A PowerShell script to allow the “IIS_IUSRS” group to get access to a certificate’s private key.
This is needed if you plan to use the cert for SSL.
I had to cobble together many different answers and blog posts to get this script. Use this if you
already created a site in IIS, have a certificate installed for SSL, and set the binding for
SSL (https) in IIS to that certificate. IIS needs access to the private key of the certificate in
order to work. Otherwise, you may see a “Keyset does not exist” error when attempting to browse
the site.
1
2
3
4
5
6
7
8
9
10
11
12
|
$siteName = 'My site name'
$binding = (Get-ChildItem -Path IIS:SSLBindings | Where Sites -eq $siteName)[0]
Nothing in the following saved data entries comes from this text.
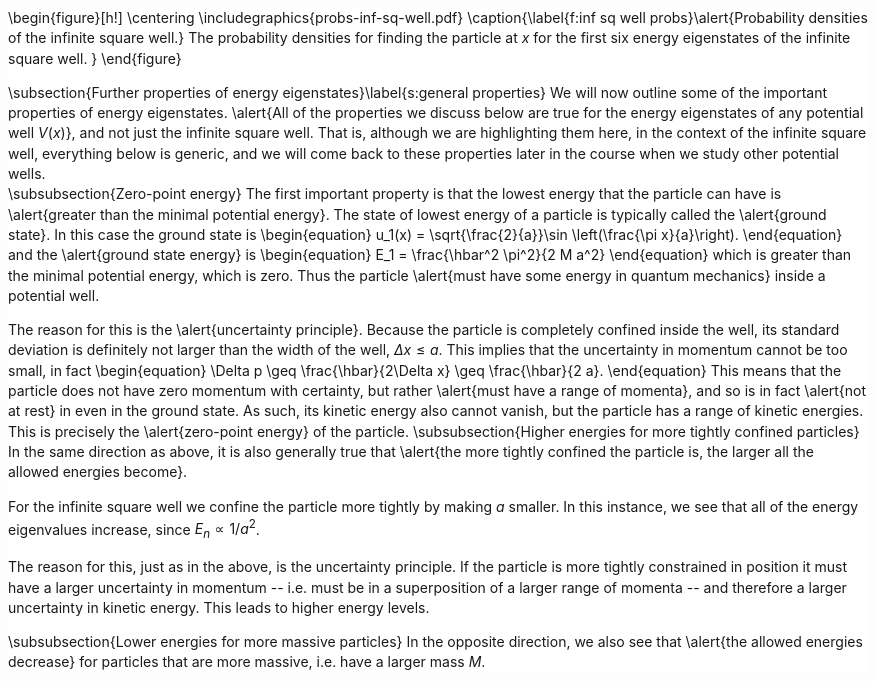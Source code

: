 \begin{figure}[h!]
	\centering
	\includegraphics{probs-inf-sq-well.pdf}
	\caption{\label{f:inf sq well probs}\alert{Probability densities of the infinite square well.} The probability densities for finding the particle at $x$ for the first six energy eigenstates of the infinite square well. }
\end{figure}

\subsection{Further properties of energy eigenstates}\label{s:general properties}
We will now outline some of the important properties of energy eigenstates. \alert{All of the properties we discuss below are true for the energy eigenstates of any potential well $V(x)$}, and not just the infinite square well.  That is, although we are highlighting them here, in the context of the infinite square well, everything below is generic, and we will come back to these properties later in the course when we study other potential wells.  
\subsubsection{Zero-point energy}
The first important property is that the lowest energy that the particle can have is \alert{greater than the minimal potential energy}. The state of lowest energy of a particle is typically called the \alert{ground state}. In this case the ground state is
\begin{equation}
u_1(x) = \sqrt{\frac{2}{a}}\sin \left(\frac{\pi x}{a}\right).
\end{equation}
and the \alert{ground state energy} is
\begin{equation}
E_1 = \frac{\hbar^2 \pi^2}{2 M a^2}
\end{equation}
which is greater than the minimal potential energy, which is zero. Thus the particle \alert{must have some energy in quantum mechanics} inside a potential well.

The reason for this is the \alert{uncertainty principle}. Because the particle is completely confined inside the well, its standard deviation is definitely not larger than the width of the well, $\Delta x \leq a$. This implies that the uncertainty in momentum cannot be too small, in fact 
\begin{equation}
\Delta p \geq \frac{\hbar}{2\Delta x} \geq \frac{\hbar}{2 a}.
\end{equation}
This means that the particle does not have zero momentum with certainty, but rather \alert{must have a range of momenta}, and so is in fact \alert{not at rest} in even in the ground state. As such, its kinetic energy also cannot vanish, but the particle has a range of kinetic energies. This is precisely the \alert{zero-point energy} of the particle. 
\subsubsection{Higher energies for more tightly confined particles}
In the same direction as above, it is also generally true that \alert{the more tightly confined the particle is, the larger all the allowed energies become}. 

For the infinite square well we confine the particle more tightly by making $a$ smaller. In this instance, we see that all of the energy eigenvalues increase, since $E_n \propto 1/a^2$. 

The reason for this, just as in the above, is the uncertainty principle. If the particle is more tightly constrained in position it must have a larger uncertainty in momentum -- i.e. must be in a superposition of a larger range of momenta -- and therefore a larger uncertainty in kinetic energy. This leads to higher energy levels. 

\subsubsection{Lower energies for more massive particles}
In the opposite direction, we also see that \alert{the allowed energies decrease} for particles that are more massive, i.e. have a larger mass $M$.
$certLoc = "cert:\LocalMachine\MY\$($binding.Thumbprint)"
$cert = Get-Item $certLoc
$keyPath = $env:ProgramData + "\Microsoft\Crypto\RSA\MachineKeys\"
$keyName = $cert.PrivateKey.CspKeyContainerInfo.UniqueKeyContainerName
$keyFullPath = $keyPath + $keyName
$acl = (Get-Item $keyFullPath).GetAccessControl("Access")
$permission="IIS_IUSRS","Full","Allow"
$accessRule = New-Object -TypeName System.Security.AccessControl.FileSystemAccessRule -ArgumentList $permission
$acl.AddAccessRule($accessRule)
Set-Acl -Path $keyFullPath -AclObject $acl
|
Change the $siteName to the site name in IIS (e.g. “Default Web Site”).